▸ PROBLEM: Output the records in full, exactly as given.

^^^^^^^^^^^^^^^^

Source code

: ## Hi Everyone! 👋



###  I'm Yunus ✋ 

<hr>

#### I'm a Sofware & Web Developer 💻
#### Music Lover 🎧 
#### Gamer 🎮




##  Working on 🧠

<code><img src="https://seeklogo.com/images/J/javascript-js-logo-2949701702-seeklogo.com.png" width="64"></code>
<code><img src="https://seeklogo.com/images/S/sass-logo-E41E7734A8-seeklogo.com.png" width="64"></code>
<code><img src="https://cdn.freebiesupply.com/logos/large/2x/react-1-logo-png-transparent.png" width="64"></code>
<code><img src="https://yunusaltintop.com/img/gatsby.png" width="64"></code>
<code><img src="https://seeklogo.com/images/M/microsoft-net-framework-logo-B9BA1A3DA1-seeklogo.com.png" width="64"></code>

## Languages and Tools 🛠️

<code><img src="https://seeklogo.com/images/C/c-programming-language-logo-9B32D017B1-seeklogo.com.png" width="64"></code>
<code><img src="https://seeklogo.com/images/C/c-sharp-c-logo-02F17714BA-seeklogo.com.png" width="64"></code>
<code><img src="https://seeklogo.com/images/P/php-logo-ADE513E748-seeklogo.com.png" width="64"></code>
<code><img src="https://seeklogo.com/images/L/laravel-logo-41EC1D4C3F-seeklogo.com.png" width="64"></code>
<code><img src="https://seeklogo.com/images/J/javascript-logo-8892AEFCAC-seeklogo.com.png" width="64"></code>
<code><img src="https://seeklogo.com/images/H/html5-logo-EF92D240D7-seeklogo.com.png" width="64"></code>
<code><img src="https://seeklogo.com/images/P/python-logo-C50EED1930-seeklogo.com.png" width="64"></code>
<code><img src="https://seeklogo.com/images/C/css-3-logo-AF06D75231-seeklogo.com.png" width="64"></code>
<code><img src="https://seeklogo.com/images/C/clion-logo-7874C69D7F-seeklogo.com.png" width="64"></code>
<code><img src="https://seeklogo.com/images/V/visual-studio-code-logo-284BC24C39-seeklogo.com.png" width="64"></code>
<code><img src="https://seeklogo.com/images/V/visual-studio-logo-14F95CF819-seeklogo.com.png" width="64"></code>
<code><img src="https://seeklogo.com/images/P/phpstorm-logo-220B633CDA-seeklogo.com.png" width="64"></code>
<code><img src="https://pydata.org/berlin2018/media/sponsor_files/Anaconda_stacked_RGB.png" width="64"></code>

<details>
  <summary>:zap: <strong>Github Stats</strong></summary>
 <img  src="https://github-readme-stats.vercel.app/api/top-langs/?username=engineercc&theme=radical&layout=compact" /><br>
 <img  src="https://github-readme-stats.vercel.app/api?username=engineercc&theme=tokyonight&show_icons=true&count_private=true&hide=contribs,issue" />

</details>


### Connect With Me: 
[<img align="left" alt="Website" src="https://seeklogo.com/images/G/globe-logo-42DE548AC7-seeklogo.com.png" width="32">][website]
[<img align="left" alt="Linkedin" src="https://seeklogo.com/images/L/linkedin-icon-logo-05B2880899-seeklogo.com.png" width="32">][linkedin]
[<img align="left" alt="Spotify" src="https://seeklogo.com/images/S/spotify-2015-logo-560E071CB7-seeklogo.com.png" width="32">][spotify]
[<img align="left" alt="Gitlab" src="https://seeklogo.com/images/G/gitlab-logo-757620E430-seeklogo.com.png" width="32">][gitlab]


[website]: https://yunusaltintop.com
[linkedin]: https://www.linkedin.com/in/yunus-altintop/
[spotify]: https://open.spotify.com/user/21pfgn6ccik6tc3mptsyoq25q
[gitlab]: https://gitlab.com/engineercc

^^^^^^^^^^^^^^^^

▸ THE COMPLETED TASK:
Source code

: ## Hi Everyone! 👋



###  I'm Yunus ✋ 

<hr>

#### I'm a Sofware & Web Developer 💻
#### Music Lover 🎧 
#### Gamer 🎮




##  Working on 🧠

<code><img src="https://seeklogo.com/images/J/javascript-js-logo-2949701702-seeklogo.com.png" width="64"></code>
<code><img src="https://seeklogo.com/images/S/sass-logo-E41E7734A8-seeklogo.com.png" width="64"></code>
<code><img src="https://cdn.freebiesupply.com/logos/large/2x/react-1-logo-png-transparent.png" width="64"></code>
<code><img src="https://yunusaltintop.com/img/gatsby.png" width="64"></code>
<code><img src="https://seeklogo.com/images/M/microsoft-net-framework-logo-B9BA1A3DA1-seeklogo.com.png" width="64"></code>

## Languages and Tools 🛠️

<code><img src="https://seeklogo.com/images/C/c-programming-language-logo-9B32D017B1-seeklogo.com.png" width="64"></code>
<code><img src="https://seeklogo.com/images/C/c-sharp-c-logo-02F17714BA-seeklogo.com.png" width="64"></code>
<code><img src="https://seeklogo.com/images/P/php-logo-ADE513E748-seeklogo.com.png" width="64"></code>
<code><img src="https://seeklogo.com/images/L/laravel-logo-41EC1D4C3F-seeklogo.com.png" width="64"></code>
<code><img src="https://seeklogo.com/images/J/javascript-logo-8892AEFCAC-seeklogo.com.png" width="64"></code>
<code><img src="https://seeklogo.com/images/H/html5-logo-EF92D240D7-seeklogo.com.png" width="64"></code>
<code><img src="https://seeklogo.com/images/P/python-logo-C50EED1930-seeklogo.com.png" width="64"></code>
<code><img src="https://seeklogo.com/images/C/css-3-logo-AF06D75231-seeklogo.com.png" width="64"></code>
<code><img src="https://seeklogo.com/images/C/clion-logo-7874C69D7F-seeklogo.com.png" width="64"></code>
<code><img src="https://seeklogo.com/images/V/visual-studio-code-logo-284BC24C39-seeklogo.com.png" width="64"></code>
<code><img src="https://seeklogo.com/images/V/visual-studio-logo-14F95CF819-seeklogo.com.png" width="64"></code>
<code><img src="https://seeklogo.com/images/P/phpstorm-logo-220B633CDA-seeklogo.com.png" width="64"></code>
<code><img src="https://pydata.org/berlin2018/media/sponsor_files/Anaconda_stacked_RGB.png" width="64"></code>

<details>
  <summary>:zap: <strong>Github Stats</strong></summary>
 <img  src="https://github-readme-stats.vercel.app/api/top-langs/?username=engineercc&theme=radical&layout=compact" /><br>
 <img  src="https://github-readme-stats.vercel.app/api?username=engineercc&theme=tokyonight&show_icons=true&count_private=true&hide=contribs,issue" />

</details>


### Connect With Me: 
[<img align="left" alt="Website" src="https://seeklogo.com/images/G/globe-logo-42DE548AC7-seeklogo.com.png" width="32">][website]
[<img align="left" alt="Linkedin" src="https://seeklogo.com/images/L/linkedin-icon-logo-05B2880899-seeklogo.com.png" width="32">][linkedin]
[<img align="left" alt="Spotify" src="https://seeklogo.com/images/S/spotify-2015-logo-560E071CB7-seeklogo.com.png" width="32">][spotify]
[<img align="left" alt="Gitlab" src="https://seeklogo.com/images/G/gitlab-logo-757620E430-seeklogo.com.png" width="32">][gitlab]


[website]: https://yunusaltintop.com
[linkedin]: https://www.linkedin.com/in/yunus-altintop/
[spotify]: https://open.spotify.com/user/21pfgn6ccik6tc3mptsyoq25q
[gitlab]: https://gitlab.com/engineercc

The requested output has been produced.